#### [ASSIGNMENT]
Copy exactly the lines of the material below that run from the one containing "y_i)\log p(x_i, y_i)$$" through the one containing "Y)+H(X) + H(Y)\\\\". Copy no other lines.

#### [TASK MATERIAL]

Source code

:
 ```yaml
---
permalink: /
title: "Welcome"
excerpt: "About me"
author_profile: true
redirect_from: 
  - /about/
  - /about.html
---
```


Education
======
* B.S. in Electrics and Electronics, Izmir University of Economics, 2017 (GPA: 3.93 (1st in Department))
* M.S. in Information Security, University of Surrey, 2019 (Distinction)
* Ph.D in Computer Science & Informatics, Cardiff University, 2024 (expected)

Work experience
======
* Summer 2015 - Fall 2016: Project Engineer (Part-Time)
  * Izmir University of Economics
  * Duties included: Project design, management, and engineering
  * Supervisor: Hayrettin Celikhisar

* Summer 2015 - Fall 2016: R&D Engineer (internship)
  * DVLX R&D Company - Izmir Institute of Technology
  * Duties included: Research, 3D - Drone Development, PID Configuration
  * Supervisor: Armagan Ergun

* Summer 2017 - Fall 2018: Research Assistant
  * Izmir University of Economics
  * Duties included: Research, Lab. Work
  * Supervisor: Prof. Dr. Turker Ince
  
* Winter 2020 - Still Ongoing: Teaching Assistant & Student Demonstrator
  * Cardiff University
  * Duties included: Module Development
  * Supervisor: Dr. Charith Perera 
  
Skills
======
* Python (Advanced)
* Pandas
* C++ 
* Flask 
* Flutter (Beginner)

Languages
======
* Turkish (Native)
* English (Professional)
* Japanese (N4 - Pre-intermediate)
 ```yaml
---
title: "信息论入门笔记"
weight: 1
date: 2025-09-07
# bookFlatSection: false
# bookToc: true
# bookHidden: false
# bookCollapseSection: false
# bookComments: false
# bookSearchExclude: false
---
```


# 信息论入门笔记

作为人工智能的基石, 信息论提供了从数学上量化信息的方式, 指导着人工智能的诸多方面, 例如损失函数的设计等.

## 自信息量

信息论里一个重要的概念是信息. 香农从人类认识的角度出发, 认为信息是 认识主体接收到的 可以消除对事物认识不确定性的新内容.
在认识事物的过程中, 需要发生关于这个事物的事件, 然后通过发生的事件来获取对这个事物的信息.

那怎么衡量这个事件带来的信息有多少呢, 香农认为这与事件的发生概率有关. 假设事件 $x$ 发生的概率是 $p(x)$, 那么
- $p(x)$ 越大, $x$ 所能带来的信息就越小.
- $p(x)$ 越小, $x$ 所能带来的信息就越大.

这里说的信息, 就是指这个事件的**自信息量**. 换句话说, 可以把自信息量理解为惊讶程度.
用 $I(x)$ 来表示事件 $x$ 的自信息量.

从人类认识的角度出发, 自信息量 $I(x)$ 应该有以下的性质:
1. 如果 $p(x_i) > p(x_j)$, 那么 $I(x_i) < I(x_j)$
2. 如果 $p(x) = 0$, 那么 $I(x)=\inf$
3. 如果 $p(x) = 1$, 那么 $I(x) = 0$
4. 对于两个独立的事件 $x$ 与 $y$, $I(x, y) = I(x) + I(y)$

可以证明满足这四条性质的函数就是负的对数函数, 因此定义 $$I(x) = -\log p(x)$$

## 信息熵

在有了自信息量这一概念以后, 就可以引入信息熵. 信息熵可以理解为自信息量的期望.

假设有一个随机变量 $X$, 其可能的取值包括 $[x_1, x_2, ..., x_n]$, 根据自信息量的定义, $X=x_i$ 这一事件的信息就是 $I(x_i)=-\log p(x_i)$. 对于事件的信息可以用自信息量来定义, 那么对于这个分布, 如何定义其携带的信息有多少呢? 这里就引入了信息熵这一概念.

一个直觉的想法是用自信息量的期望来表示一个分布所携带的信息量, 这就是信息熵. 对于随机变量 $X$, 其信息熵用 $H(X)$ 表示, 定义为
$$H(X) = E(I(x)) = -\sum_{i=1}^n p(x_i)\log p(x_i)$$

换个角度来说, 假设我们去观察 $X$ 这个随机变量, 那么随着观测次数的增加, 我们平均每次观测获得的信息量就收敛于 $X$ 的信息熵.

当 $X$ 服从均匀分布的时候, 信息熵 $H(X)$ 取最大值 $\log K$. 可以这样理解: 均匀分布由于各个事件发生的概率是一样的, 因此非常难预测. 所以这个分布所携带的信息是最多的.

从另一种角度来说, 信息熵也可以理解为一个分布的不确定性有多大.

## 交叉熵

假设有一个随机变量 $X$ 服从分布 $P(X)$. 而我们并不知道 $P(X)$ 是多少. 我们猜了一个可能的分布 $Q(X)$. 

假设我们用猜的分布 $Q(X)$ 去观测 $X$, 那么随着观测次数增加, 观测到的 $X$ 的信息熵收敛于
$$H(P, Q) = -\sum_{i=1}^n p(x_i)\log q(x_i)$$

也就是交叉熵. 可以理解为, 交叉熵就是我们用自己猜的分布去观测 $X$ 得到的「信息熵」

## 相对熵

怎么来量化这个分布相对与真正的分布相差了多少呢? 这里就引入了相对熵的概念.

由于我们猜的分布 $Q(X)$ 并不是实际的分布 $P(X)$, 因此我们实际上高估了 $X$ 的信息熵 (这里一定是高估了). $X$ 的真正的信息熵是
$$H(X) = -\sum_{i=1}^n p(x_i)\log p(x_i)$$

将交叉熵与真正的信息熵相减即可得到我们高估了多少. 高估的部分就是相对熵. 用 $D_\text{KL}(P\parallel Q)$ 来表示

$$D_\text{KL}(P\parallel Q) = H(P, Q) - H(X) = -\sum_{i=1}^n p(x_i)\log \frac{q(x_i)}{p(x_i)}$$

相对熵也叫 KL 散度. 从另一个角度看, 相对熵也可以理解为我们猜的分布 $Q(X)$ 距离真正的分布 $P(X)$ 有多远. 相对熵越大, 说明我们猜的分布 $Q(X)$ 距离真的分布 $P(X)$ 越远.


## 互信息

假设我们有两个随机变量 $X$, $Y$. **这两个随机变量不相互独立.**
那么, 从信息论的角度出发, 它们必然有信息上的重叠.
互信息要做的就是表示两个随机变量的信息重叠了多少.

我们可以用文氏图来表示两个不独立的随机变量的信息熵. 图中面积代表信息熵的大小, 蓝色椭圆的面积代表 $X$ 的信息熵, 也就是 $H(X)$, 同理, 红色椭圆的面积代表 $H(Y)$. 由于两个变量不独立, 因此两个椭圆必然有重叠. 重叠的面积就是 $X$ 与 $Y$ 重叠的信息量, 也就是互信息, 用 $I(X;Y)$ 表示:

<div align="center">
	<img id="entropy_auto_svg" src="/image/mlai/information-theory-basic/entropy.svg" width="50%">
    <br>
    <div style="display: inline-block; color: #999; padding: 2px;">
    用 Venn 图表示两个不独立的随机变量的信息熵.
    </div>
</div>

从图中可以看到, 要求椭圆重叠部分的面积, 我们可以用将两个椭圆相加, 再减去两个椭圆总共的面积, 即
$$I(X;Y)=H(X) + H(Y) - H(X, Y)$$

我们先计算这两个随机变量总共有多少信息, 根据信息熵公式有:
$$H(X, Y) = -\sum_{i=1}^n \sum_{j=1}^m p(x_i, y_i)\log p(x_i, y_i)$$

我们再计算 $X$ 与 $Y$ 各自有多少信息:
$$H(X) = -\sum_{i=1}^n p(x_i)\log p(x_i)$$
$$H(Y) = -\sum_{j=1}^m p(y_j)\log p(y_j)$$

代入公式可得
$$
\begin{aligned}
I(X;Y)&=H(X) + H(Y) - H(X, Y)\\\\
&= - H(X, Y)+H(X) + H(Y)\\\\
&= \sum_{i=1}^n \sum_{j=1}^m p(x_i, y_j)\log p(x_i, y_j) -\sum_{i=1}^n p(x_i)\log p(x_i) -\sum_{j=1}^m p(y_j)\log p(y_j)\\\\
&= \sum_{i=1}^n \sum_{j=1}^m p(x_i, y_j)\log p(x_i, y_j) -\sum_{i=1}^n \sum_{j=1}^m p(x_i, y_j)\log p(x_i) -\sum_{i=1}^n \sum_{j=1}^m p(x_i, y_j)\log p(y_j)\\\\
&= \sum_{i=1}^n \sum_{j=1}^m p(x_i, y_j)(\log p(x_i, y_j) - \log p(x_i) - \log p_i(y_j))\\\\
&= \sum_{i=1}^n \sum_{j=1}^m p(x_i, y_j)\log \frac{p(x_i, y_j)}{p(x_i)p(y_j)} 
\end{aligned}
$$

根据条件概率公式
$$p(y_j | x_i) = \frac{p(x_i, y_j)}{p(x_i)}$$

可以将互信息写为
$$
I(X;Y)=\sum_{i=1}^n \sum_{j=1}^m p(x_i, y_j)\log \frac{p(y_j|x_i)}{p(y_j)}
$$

#### [ANSWER BELOW]
$$H(X, Y) = -\sum_{i=1}^n \sum_{j=1}^m p(x_i, y_i)\log p(x_i, y_i)$$

我们再计算 $X$ 与 $Y$ 各自有多少信息:
$$H(X) = -\sum_{i=1}^n p(x_i)\log p(x_i)$$
$$H(Y) = -\sum_{j=1}^m p(y_j)\log p(y_j)$$

代入公式可得
$$
\begin{aligned}
I(X;Y)&=H(X) + H(Y) - H(X, Y)\\\\
&= - H(X, Y)+H(X) + H(Y)\\\\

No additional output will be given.